LN (Layer Normalization)
Technique in deep learning that standardizes the inputs of each layer independently, improving the stability of the neural network.
Layer Normalization (LN) is an effective technique employed in deep learning to improve the stability of the neural network. The method works by applying a normalization step during training that standardizes the inputs for each neuron in a layer, independently of batch size. This is helpful in mitigating problems associated with training such as scale sensitivity and vanishing/exploding gradients. For Recurrent Neural Networks (RNNs), LN is particularly beneficial as it helps in handling varying sequence length and reducing the dependency on larger batch sizes.

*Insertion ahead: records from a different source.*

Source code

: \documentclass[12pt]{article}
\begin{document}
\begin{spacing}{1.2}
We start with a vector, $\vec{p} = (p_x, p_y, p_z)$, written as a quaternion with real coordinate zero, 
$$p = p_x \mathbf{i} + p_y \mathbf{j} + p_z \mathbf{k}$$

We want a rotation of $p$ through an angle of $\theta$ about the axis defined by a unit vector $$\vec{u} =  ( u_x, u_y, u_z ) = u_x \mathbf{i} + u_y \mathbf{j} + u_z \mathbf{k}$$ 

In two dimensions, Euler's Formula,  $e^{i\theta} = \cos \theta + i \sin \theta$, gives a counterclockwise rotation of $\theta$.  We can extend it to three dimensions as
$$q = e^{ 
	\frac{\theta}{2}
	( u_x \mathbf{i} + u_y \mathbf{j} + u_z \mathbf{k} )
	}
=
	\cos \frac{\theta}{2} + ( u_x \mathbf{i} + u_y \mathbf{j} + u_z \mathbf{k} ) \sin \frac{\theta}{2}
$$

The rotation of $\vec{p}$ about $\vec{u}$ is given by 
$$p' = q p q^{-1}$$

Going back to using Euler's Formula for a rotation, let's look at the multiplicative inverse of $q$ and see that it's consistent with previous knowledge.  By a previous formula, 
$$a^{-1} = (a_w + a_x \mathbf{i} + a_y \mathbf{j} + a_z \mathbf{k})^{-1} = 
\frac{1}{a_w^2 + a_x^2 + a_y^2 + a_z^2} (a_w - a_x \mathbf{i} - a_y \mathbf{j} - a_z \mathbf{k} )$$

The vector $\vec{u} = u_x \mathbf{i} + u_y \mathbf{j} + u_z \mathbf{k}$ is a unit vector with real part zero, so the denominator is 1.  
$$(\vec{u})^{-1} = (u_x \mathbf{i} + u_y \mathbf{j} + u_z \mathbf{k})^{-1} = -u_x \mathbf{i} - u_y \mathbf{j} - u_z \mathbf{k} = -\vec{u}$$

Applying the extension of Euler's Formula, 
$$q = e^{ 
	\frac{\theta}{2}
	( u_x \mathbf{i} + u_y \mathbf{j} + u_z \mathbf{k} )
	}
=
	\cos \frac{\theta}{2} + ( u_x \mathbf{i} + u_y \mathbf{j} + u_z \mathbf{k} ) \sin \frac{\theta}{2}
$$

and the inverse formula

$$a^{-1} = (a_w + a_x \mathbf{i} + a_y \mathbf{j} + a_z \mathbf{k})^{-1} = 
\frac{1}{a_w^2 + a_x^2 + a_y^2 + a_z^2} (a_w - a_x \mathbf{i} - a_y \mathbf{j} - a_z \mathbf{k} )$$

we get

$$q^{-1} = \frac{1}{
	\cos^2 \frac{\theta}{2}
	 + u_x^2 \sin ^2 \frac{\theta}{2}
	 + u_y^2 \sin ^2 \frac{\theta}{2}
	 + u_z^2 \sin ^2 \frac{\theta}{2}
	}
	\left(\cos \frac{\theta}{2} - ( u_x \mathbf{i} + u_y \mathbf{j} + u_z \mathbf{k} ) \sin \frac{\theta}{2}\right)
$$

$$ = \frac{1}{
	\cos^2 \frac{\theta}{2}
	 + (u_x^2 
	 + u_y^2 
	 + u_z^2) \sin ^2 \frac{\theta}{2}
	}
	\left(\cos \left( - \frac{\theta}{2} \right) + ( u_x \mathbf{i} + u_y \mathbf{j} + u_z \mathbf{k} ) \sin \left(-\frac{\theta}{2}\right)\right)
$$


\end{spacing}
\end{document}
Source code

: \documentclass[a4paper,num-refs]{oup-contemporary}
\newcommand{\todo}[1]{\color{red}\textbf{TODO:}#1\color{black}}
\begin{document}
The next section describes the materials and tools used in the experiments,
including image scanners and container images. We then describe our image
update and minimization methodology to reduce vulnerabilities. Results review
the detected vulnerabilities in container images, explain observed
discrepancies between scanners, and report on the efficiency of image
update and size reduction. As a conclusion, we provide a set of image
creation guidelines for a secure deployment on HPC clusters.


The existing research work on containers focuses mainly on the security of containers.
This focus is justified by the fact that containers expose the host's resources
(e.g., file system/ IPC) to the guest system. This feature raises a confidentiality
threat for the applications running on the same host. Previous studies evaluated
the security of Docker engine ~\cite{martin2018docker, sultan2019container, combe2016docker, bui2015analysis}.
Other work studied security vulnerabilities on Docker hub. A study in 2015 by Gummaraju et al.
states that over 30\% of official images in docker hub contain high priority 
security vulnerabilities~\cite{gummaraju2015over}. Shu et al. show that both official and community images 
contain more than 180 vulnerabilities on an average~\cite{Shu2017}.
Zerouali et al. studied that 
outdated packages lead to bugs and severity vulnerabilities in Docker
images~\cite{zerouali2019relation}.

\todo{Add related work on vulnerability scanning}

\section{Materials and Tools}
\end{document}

Layer Normalization was introduced in a paper titled "Layer Normalization" by Jimmy Lei Ba, Jamie Ryan Kiros, and Geoffrey Everest Hinton in 2016. The technique quickly gained popularity in deep learning community due to its effectiveness in stabilizing training and reducing the dependency on batch size.
The concept of Layer Normalization was conceptualized and first introduced by Jimmy Lei Ba, Jamie Ryan Kiros, and Geoffrey Everest Hinton. Geoffrey Hinton, particularly, is widely regarded as one of the leading figures in the field of AI, credited with several key developments in the area of deep learning.